44 N.H. 289 | N.H. | 1860
The objection that the action was commenced without authority can not be sustained. No foundation was laid for it in the evidence. The application should have been made to the court promptly, at the first term when the party was admitted to defend. If the objection was open to him then, it was conclusively waived by the delay. The suit, we think, was well adopted and ratified by the administrator, as" the suit of his intestate, by his prosecution of it to a hearing. School District v. Richardson, 23 Pick. 62. The administrator has power to adopt and ratify a suit brought without due authority from his intestate, as he has to ratify one brought without authority from himself. Rev. Stat., ch. 161, secs. 16 and 10; Comp. Stat. 410, 411.

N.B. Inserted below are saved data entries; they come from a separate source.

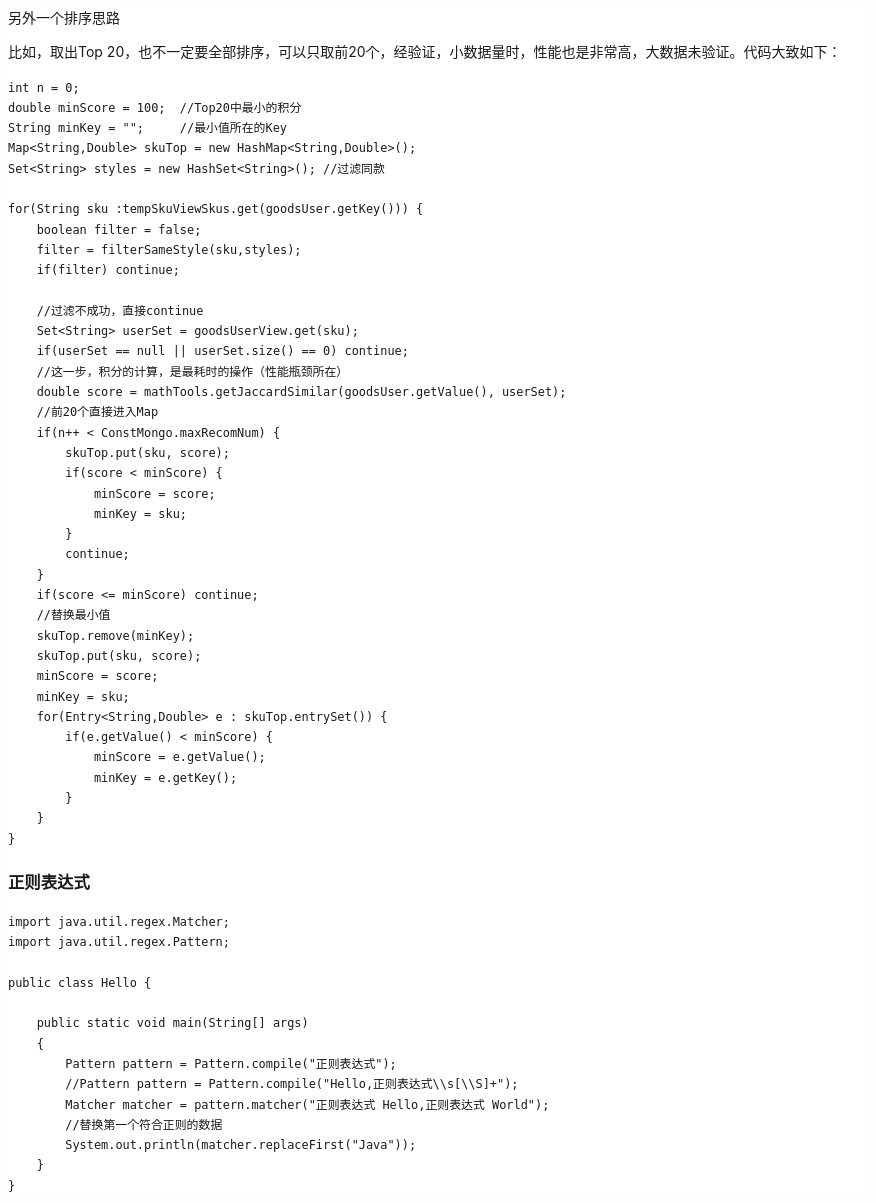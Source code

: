 

另外一个排序思路

比如，取出Top 20，也不一定要全部排序，可以只取前20个，经验证，小数据量时，性能也是非常高，大数据未验证。代码大致如下：

```
int n = 0;
double minScore = 100;	//Top20中最小的积分
String minKey = "";		//最小值所在的Key
Map<String,Double> skuTop = new HashMap<String,Double>();
Set<String> styles = new HashSet<String>();	//过滤同款
 
for(String sku :tempSkuViewSkus.get(goodsUser.getKey())) {
	boolean filter = false;
	filter = filterSameStyle(sku,styles);
	if(filter) continue;
	
	//过滤不成功，直接continue
	Set<String> userSet = goodsUserView.get(sku);
	if(userSet == null || userSet.size() == 0) continue;
	//这一步，积分的计算，是最耗时的操作（性能瓶颈所在）
	double score = mathTools.getJaccardSimilar(goodsUser.getValue(), userSet);
	//前20个直接进入Map
	if(n++ < ConstMongo.maxRecomNum) {
		skuTop.put(sku, score);
		if(score < minScore) {
			minScore = score;
			minKey = sku;
		}
		continue;
	}
	if(score <= minScore) continue;
	//替换最小值
	skuTop.remove(minKey);
	skuTop.put(sku, score);
	minScore = score;
	minKey = sku;
	for(Entry<String,Double> e : skuTop.entrySet()) {
		if(e.getValue() < minScore) {
			minScore = e.getValue();
			minKey = e.getKey();
		}
	}
}
```

### 正则表达式

```
import java.util.regex.Matcher;
import java.util.regex.Pattern;
 
public class Hello {
 
	public static void main(String[] args)
	{
		Pattern pattern = Pattern.compile("正则表达式");
		//Pattern pattern = Pattern.compile("Hello,正则表达式\\s[\\S]+");
		Matcher matcher = pattern.matcher("正则表达式 Hello,正则表达式 World");
		//替换第一个符合正则的数据
		System.out.println(matcher.replaceFirst("Java"));
	}
}
```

It is objected that the action for money had and received does not lie to recover several of the items embraced in the accounts. It is generally true that the action for money had and received does not lie for goods sold, nor for money paid, nor in any case but where the defendant has received money belonging to the plaintiff, or something which is received at the time as money. An account chiefly for money may include items for services, goods, and the like. In general, these can not be recovered without counts suitable to the character of the indebtedness. But in this case the plaintiff relies on proof of a settlement, in which a balance of a certain amount in money was found due to him. These settlements are found on the books of the defendants, which are competent evidence against themselves, and would be good evidence to support a count on an account stated; and it is urged that they are equally good evidence to support a count for money had and received, since they prove an indebtedness of that amount in money. The rule that the action for money had and received lies only where one party has received and has in his hands money which he has no right to retain, has been long since relaxed; and it is sufficient, to sustain the action, that something has been received by the defendant, which, under the circumstances of the case, ought, as between the parties, to be regarded as money. Willie v. Green, 2 N. H. 135; Wheat v. Norris, 13 N. H. 178. Thus the bills of a private bank,
Here it may be deemed that the parties have, by their settlement, treated all the charges as money; or, having found a balance in money due, they have balanced the charges for other things than money first, thus leaving a balance entirely cash.
A mere acknowledgment, by a defendant, that he is indebted to the plaintiff in a certain sum of money, is evidence in support of a count for money had and received, as “I. O. U. 8 guineas” ; Douglas v. Holme, 12 Ad. & E. 641; Evans v. Philpots, 9 C. & P. 270; or a due-bill, “ due J. S. ten dollars” ; Allen v. Butler, 14 Gray 129; or, “ good to A. O. for $100” ; Osgood v. Piersons, 4 Gray 455. So the entry by a banker in his customer’s bank-book of a deposit (Ex parte Randleson, 2 D. & C. 534), has been received in evidence under a count for money had and received; and it would be quite unreasonable that a similar admission, that there is a balance due in money, should be made less effectual because it is written at the foot of a statement of the dealings between the parties, showing how the balance accrued, even if those dealings were other than cash receipts and payments. The question on this point is settled in Filer v. Peebles, 8 N. H. 229, where it was held that evidence of an account stated will support a count for money had and received. This case is supported by the case of Morse v. Allen, 44 N. H. 33, where it was held that an acknowledgment, “balance due M., $80, for blacksmith work,” was evidence under a count for money had and received ; and by the case of Lorimer v. Stephens, 1 C. M. & R. 62.
It is objected that the entries on the books of the defendants are not competent proof between the plaintiff and subsequent attaching creditors, who are admitted to defend the action. This objection rests on an unsound assumption. It is true that the books of parties are evidence only between the parties to the transaction; as to others, they are the mere statements of third persons in writing, but not under oath. If the parties who are admitted to defend became substituted as the parties instead of the defendant, and the action was afterwards to be regarded as the action of the plaintiff against them, the objection would be well founded, but it is not so. In the language of Parker, C. J,, in Strong v. Wheeler, 5 Pick. 410, the creditor who comes under the statute, makes the defense for the defendant of record, and he is allowed to defend the suit as the party to
Judgment on the report, unless the parties elect a trial.